Right now, this exhibition has tremendous resonance. While outside the police are lining up to protect our PEOTUS in his gilded lair, inside MoMA one sees artists reactions to the tumult of the sixties, a decade Trump is eager to annihilate as it represents the groundswell of civil rights, female reproductive rights and human rights.
Lying in the corner is Claus Oldenberg’s wilted ice cream cone. Across the way is Andy’s golden Marilyn, and around the corner is James Rosenquist’s F-111 room, originally painted for the Leo Castelli gallery which takes on the military industrial complex. A wall full of sixties posters, the Avedon Beatles images for Sargent Pepper, make the sixties seem like a colorful, playful era when the countervailing forces of dark were constantly gnawing away at our freedoms.

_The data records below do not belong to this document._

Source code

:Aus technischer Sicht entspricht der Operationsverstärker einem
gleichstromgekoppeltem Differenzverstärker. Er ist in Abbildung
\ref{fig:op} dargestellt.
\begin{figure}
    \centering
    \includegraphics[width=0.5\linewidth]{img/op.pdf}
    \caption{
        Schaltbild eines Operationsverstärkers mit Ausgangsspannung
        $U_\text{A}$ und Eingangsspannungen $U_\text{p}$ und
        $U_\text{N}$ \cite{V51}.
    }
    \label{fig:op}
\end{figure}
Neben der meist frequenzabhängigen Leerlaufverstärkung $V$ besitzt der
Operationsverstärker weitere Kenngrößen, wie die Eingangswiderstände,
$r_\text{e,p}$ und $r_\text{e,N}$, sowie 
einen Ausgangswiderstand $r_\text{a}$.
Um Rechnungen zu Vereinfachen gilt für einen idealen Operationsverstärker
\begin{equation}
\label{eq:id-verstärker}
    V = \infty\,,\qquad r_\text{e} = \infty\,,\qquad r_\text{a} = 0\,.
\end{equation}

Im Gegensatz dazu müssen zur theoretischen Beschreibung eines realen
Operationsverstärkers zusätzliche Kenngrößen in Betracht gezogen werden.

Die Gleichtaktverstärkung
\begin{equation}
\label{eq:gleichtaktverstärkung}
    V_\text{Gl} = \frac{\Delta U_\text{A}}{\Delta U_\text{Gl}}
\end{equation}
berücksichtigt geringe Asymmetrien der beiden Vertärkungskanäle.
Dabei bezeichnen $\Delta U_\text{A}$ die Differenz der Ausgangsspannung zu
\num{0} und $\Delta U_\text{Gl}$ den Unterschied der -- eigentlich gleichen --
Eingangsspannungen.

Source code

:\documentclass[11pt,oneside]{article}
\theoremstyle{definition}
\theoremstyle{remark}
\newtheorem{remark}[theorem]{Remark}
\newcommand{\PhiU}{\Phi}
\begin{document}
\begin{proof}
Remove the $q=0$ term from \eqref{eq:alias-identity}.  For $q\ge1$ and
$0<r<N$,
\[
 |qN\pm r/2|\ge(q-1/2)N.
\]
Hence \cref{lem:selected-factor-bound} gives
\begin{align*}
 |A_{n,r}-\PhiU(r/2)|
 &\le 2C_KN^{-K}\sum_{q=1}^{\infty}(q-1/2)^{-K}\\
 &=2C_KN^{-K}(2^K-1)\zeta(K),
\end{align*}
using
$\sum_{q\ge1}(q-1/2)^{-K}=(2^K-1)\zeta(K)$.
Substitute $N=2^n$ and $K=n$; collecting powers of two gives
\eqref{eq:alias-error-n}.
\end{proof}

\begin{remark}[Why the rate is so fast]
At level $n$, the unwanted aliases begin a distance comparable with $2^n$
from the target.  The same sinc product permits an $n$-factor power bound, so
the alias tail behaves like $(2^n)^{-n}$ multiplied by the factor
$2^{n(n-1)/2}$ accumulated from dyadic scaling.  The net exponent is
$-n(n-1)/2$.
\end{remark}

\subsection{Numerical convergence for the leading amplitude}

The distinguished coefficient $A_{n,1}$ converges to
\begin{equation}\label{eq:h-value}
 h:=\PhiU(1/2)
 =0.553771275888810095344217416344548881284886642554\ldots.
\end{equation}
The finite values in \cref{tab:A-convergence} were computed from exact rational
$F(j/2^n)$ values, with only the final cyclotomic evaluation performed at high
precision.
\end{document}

More poignant still are Henri Cartier-Bresson's images of the Paris student riots of '68 which echo so eerily what is going on right down the block. Is it possible that because Trump doesn’t really want to move into the White House anymore than he really wanted to be President that 5th Avenue is going to be blocked off forever and that New York City taxes will be going to maintain his presence?
He said last night on 60 minutes he wants to give back his salary. I think he will have to do more than that to accommodate his penchant for his Manhattan penthouse. Meanwhile, he should stop into MoMA, if he can get past the barricades. It may bode well for artists to have something to fight against.